Tiptoeing through the minefield of the propaganda war
London - It is a well-worn dictum that the first casualty in war is the truth and it has rarely been more appropriate than in the context of the Syrian conflict.
The challenges that confront the media in covering any war have been compounded in Syria, where on one side access and information are strictly controlled by the regime and on the other the activities of the Islamic State (ISIS) and other rebel groups put much of the country off-limits to reporters.
They have been obliged to a great extent to fall back on secondary sources, ranging from the ostensibly neutral and trustworthy to the nakedly partisan. As mainstream journalists tiptoe through this minefield of potential misinformation, they also have the task of navigating a mounting propaganda war between Russia and the West.
A war of words that intensified in recent years over conflicting narratives of events in Ukraine and Crimea has switched focus to Syria, where Russia’s military intervention at the end of September left the United States and its allies scrambling for a coherent response. Governments of all stripes are capable of spinning the news through partial information, obfuscation and sometimes outright lies.
It is an established feature of public diplomacy that one side will accentuate the negative when it comes to assessing the actions and motivations of its rival. Thus, the initial US response to Russia’s military intervention in Syria in September was to contest Moscow’s assertion that the first air strikes were principally aimed at ISIS targets and to question Vladimir Putin’s ability to impose a military solution.
In Ukraine, and now Syria, Western spokesmen are up against a Soviet propaganda machine of industrial proportions. Kremlin-backed outlets such as RT — formerly Russia Today — and the multimedia Sputnik agency, launched in 2014, unswervingly push the official line.
These outlets boast of providing an “alternative” viewpoint on events to English-language and other international news consumers, something Putin’s domestic critics complain is largely denied to the Russian audience by the increasingly tightly controlled media.
The official Russian media do not limit themselves to pushing the Kremlin line. They also provide an additional outlet to a range of Western critics of US policy, from thoughtfully engaged commentators to fringe conspiracy theorists on both the left and right of the political spectrum.
They provide a forum for institutions such as the Canadian-based Centre for Research on Globalisation, which specialises in 9/11 conspiracy theories, has a reputation for speaking up for dictators such as Libya’s Muammar Qaddafi and Syria’s Bashar Assad and is firmly behind Russia’s stance on Ukraine.

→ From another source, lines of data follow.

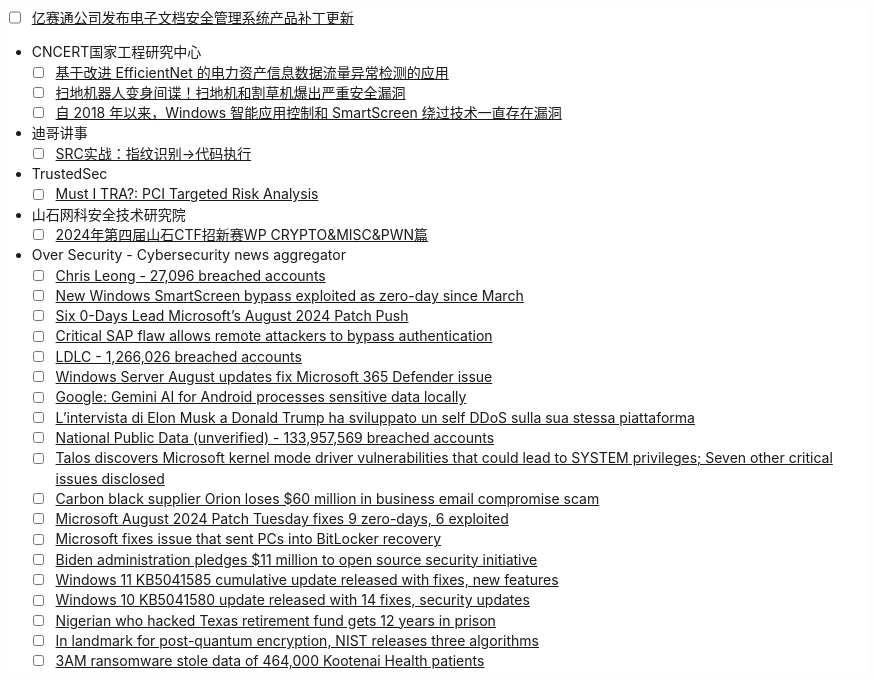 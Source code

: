   - [ ] [亿赛通公司发布电子文档安全管理系统产品补丁更新](https://mp.weixin.qq.com/s?__biz=MzIwNDk0MDgxMw==&mid=2247499278&idx=4&sn=da6705f70b9236c02e0b0f868ef1af8e&chksm=973acd6ca04d447a8c0588746d37f74eac3ce86760f84897cdc93a4fbae96afe939b9669209f&scene=58&subscene=0#rd)
- CNCERT国家工程研究中心
  - [ ] [基于改进 EfficientNet 的电力资产信息数据流量异常检测的应用](https://mp.weixin.qq.com/s?__biz=MzUzNDYxOTA1NA==&mid=2247546359&idx=1&sn=6000d3787ecc508616119efb29a9777d&chksm=fa938336cde40a20510f6798001c0ca471fcf57a22b173ca50b27cc3069b83177773202dd2aa&scene=58&subscene=0#rd)
  - [ ] [扫地机器人变身间谍！扫地机和割草机爆出严重安全漏洞](https://mp.weixin.qq.com/s?__biz=MzUzNDYxOTA1NA==&mid=2247546359&idx=2&sn=df3daa0069b98945b731490f87c06a82&chksm=fa938336cde40a20d0d0227fa9167dd34ce4b5204443400cbb5e84ba4d3c5a553d221fd62c13&scene=58&subscene=0#rd)
  - [ ] [自 2018 年以来，Windows 智能应用控制和 SmartScreen 绕过技术一直存在漏洞](https://mp.weixin.qq.com/s?__biz=MzUzNDYxOTA1NA==&mid=2247546359&idx=3&sn=eabda756bf27488246302c177126100a&chksm=fa938336cde40a20f1c467e5205fb76f11dfc8ad9c9e4412d7267a4aa04d0abf9e2e20a5f1e2&scene=58&subscene=0#rd)
- 迪哥讲事
  - [ ] [SRC实战：指纹识别->代码执行](https://mp.weixin.qq.com/s?__biz=MzIzMTIzNTM0MA==&mid=2247495508&idx=1&sn=edbeefeaedc92073a826f5fd5f5c84be&chksm=e8a5e537dfd26c21c6659096c535a64e3b66cefa3b9dc46242a80c4edff395f517fabaa2d8f8&scene=58&subscene=0#rd)
- TrustedSec
  - [ ] [Must I TRA?: PCI Targeted Risk Analysis](https://trustedsec.com/blog/must-i-tra-pci-targeted-risk-analysis)
- 山石网科安全技术研究院
  - [ ] [2024年第四届山石CTF招新赛WP CRYPTO&MISC&PWN篇](https://mp.weixin.qq.com/s?__biz=MzUzMDUxNTE1Mw==&mid=2247507486&idx=1&sn=3df832b1da6f6ace9da25ef2ebeb3cb7&chksm=fa520ba0cd2582b6c0f27ffb8063d8e51546de481b6bdcde0a887c18f322604af8d8b9208f5a&scene=58&subscene=0#rd)
- Over Security - Cybersecurity news aggregator
  - [ ] [Chris Leong - 27,096 breached accounts](https://haveibeenpwned.com/PwnedWebsites#ChrisLeong)
  - [ ] [New Windows SmartScreen bypass exploited as zero-day since March](https://www.bleepingcomputer.com/news/microsoft/new-windows-smartscreen-bypass-exploited-as-zero-day-since-march/)
  - [ ] [Six 0-Days Lead Microsoft’s August 2024 Patch Push](https://krebsonsecurity.com/2024/08/six-0-days-lead-microsofts-august-2024-patch-push/)
  - [ ] [Critical SAP flaw allows remote attackers to bypass authentication](https://www.bleepingcomputer.com/news/security/critical-sap-flaw-allows-remote-attackers-to-bypass-authentication/)
  - [ ] [LDLC - 1,266,026 breached accounts](https://haveibeenpwned.com/PwnedWebsites#LDLC)
  - [ ] [Windows Server August updates fix Microsoft 365 Defender issue](https://www.bleepingcomputer.com/news/microsoft/windows-server-august-updates-fix-microsoft-365-defender-issue/)
  - [ ] [Google: Gemini AI for Android processes sensitive data locally](https://www.bleepingcomputer.com/news/google/google-gemini-ai-for-android-processes-sensitive-data-locally/)
  - [ ] [L’intervista di Elon Musk a Donald Trump ha sviluppato un self DDoS sulla sua stessa piattaforma](https://www.insicurezzadigitale.com/lintervista-di-elon-musk-a-donald-trump-ha-sviluppato-un-self-ddos-sulla-sua-stessa-piattaforma/)
  - [ ] [National Public Data (unverified) - 133,957,569 breached accounts](https://haveibeenpwned.com/PwnedWebsites#NationalPublicData)
  - [ ] [Talos discovers Microsoft kernel mode driver vulnerabilities that could lead to SYSTEM privileges; Seven other critical issues disclosed](https://blog.talosintelligence.com/microsoft-patch-tuesday-august-2024/)
  - [ ] [Carbon black supplier Orion loses $60 million in business email compromise scam](https://therecord.media/orion-carbon-black-bec-scam-millions)
  - [ ] [Microsoft August 2024 Patch Tuesday fixes 9 zero-days, 6 exploited](https://www.bleepingcomputer.com/news/microsoft/microsoft-august-2024-patch-tuesday-fixes-9-zero-days-6-exploited/)
  - [ ] [Microsoft fixes issue that sent PCs into BitLocker recovery](https://www.bleepingcomputer.com/news/microsoft/microsoft-fixes-issue-that-sent-pcs-into-bitlocker-recovery/)
  - [ ] [Biden administration pledges $11 million to open source security initiative](https://therecord.media/open-source-software-security-white-house-dhs-11million-funding)
  - [ ] [Windows 11 KB5041585 cumulative update released with fixes, new features](https://www.bleepingcomputer.com/news/microsoft/windows-11-kb5041585-cumulative-update-released-with-fixes-new-features/)
  - [ ] [Windows 10 KB5041580 update released with 14 fixes, security updates](https://www.bleepingcomputer.com/news/microsoft/windows-10-kb5041580-update-released-with-14-fixes-security-updates/)
  - [ ] [Nigerian who hacked Texas retirement fund gets 12 years in prison](https://www.bleepingcomputer.com/news/security/nigerian-who-hacked-texas-retirement-fund-gets-12-years-in-prison/)
  - [ ] [In landmark for post-quantum encryption, NIST releases three algorithms](https://therecord.media/post-quantum-encryption-nist-releases-algorithms)
  - [ ] [3AM ransomware stole data of 464,000 Kootenai Health patients](https://www.bleepingcomputer.com/news/security/3am-ransomware-stole-data-of-464-000-kootenai-health-patients/) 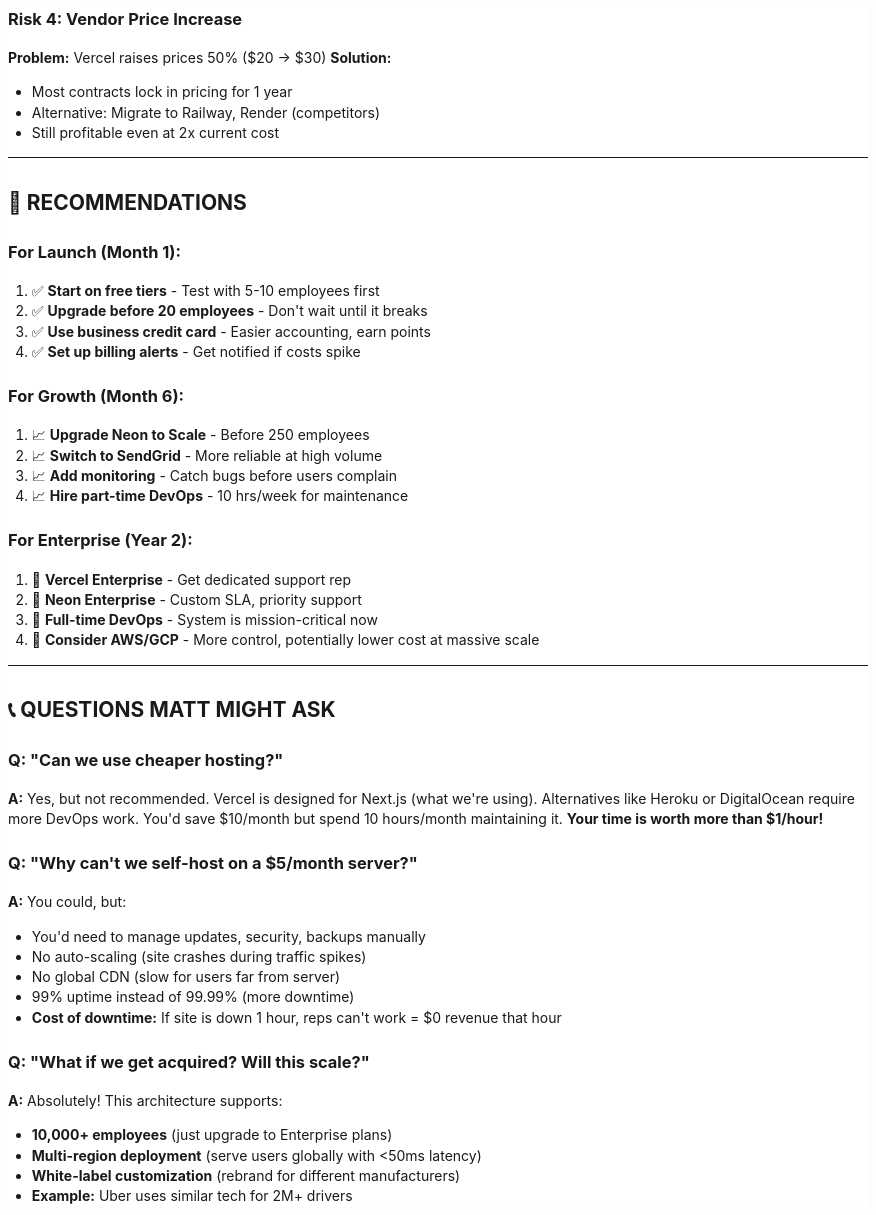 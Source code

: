 ### Risk 4: Vendor Price Increase
**Problem:** Vercel raises prices 50% ($20 → $30)
**Solution:**
- Most contracts lock in pricing for 1 year
- Alternative: Migrate to Railway, Render (competitors)
- Still profitable even at 2x current cost

---

## 🎯 RECOMMENDATIONS

### For Launch (Month 1):
1. ✅ **Start on free tiers** - Test with 5-10 employees first
2. ✅ **Upgrade before 20 employees** - Don't wait until it breaks
3. ✅ **Use business credit card** - Easier accounting, earn points
4. ✅ **Set up billing alerts** - Get notified if costs spike

### For Growth (Month 6):
1. 📈 **Upgrade Neon to Scale** - Before 250 employees
2. 📈 **Switch to SendGrid** - More reliable at high volume
3. 📈 **Add monitoring** - Catch bugs before users complain
4. 📈 **Hire part-time DevOps** - 10 hrs/week for maintenance

### For Enterprise (Year 2):
1. 🚀 **Vercel Enterprise** - Get dedicated support rep
2. 🚀 **Neon Enterprise** - Custom SLA, priority support
3. 🚀 **Full-time DevOps** - System is mission-critical now
4. 🚀 **Consider AWS/GCP** - More control, potentially lower cost at massive scale

---

## 📞 QUESTIONS MATT MIGHT ASK

### Q: "Can we use cheaper hosting?"
**A:** Yes, but not recommended. Vercel is designed for Next.js (what we're using). Alternatives like Heroku or DigitalOcean require more DevOps work. You'd save $10/month but spend 10 hours/month maintaining it. **Your time is worth more than $1/hour!**

### Q: "Why can't we self-host on a $5/month server?"
**A:** You could, but:
- You'd need to manage updates, security, backups manually
- No auto-scaling (site crashes during traffic spikes)
- No global CDN (slow for users far from server)
- 99% uptime instead of 99.99% (more downtime)
- **Cost of downtime:** If site is down 1 hour, reps can't work = $0 revenue that hour

### Q: "What if we get acquired? Will this scale?"
**A:** Absolutely! This architecture supports:
- **10,000+ employees** (just upgrade to Enterprise plans)
- **Multi-region deployment** (serve users globally with <50ms latency)
- **White-label customization** (rebrand for different manufacturers)
- **Example:** Uber uses similar tech for 2M+ drivers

These and other outfits rely, in turn, on the Kremlin-backed media to reinforce their world view.
Through the megaphone of social media, unsupported conspiracy theories, generally founded on the thesis that the origin of all the world’s ills can be traced to the United States, rapidly go viral. If the mainstream media chooses to ignore them, they are denounced in the blogosphere for being part of a cover-up.
Earlier this year, the conservative Washington-based Judicial Watch published a declassified 2012 US intelligence document that predicted the possible creation of an Islamic state in Syria and Iraq. Through the sounding board of social media, this rapidly generated online headlines and tweets along the lines of “US created ISIS”.
Anyone who cared to read the document in full, among them left-wing American Middle East commentator Juan Cole, discovered it revealed nothing of the kind. He described it in his blog as “just a clickbait story or an unfounded conspiracy theory”.
However, the failure of the mainstream media to play along was denounced by websites such as MintPress News, which wrote: “Possibly more terrifying than the report itself may be the fact that this information has been virtually blacked out across global mainstream media. This silence… illustrates the complicity of the English-speaking media, in collusion with government, to keep people ignorant of the harsh realities of US style realpolitik.”
The Kremlin-backed Sputnik, an enthusiastic recycler of MintPress News, could not have put it better itself. As a recent Sputnik headline read: “Democracy in Action: US Media Issues Instructions How to Bring Russia Down.”
Some Russians suggest the media onslaught goes too far. “Aggressive and deceptive propaganda… worse than anything I witnessed in the Soviet Union,” Lev Gudkov, the director of the Levada Centre, Russia’s polling organisation, told the BBC at the height of the Ukraine crisis.
One weakness of the message from Russia and the pro-Putin blogosphere is that, in reality, Western readers need look no further than their own media and opposition politicians for forthright criticism of past and present failings of Western policy in the Middle East.